*TO DO*
The answer must be an exact transcription of every record.

——

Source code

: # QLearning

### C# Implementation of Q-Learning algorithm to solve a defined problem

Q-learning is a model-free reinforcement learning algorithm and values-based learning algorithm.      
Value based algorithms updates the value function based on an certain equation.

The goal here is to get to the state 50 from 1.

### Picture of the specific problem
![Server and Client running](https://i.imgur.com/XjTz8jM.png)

——

*TASK RESULT*
Source code

: # QLearning

### C# Implementation of Q-Learning algorithm to solve a defined problem

Q-learning is a model-free reinforcement learning algorithm and values-based learning algorithm.      
Value based algorithms updates the value function based on an certain equation.

The goal here is to get to the state 50 from 1.

### Picture of the specific problem
![Server and Client running](https://i.imgur.com/XjTz8jM.png)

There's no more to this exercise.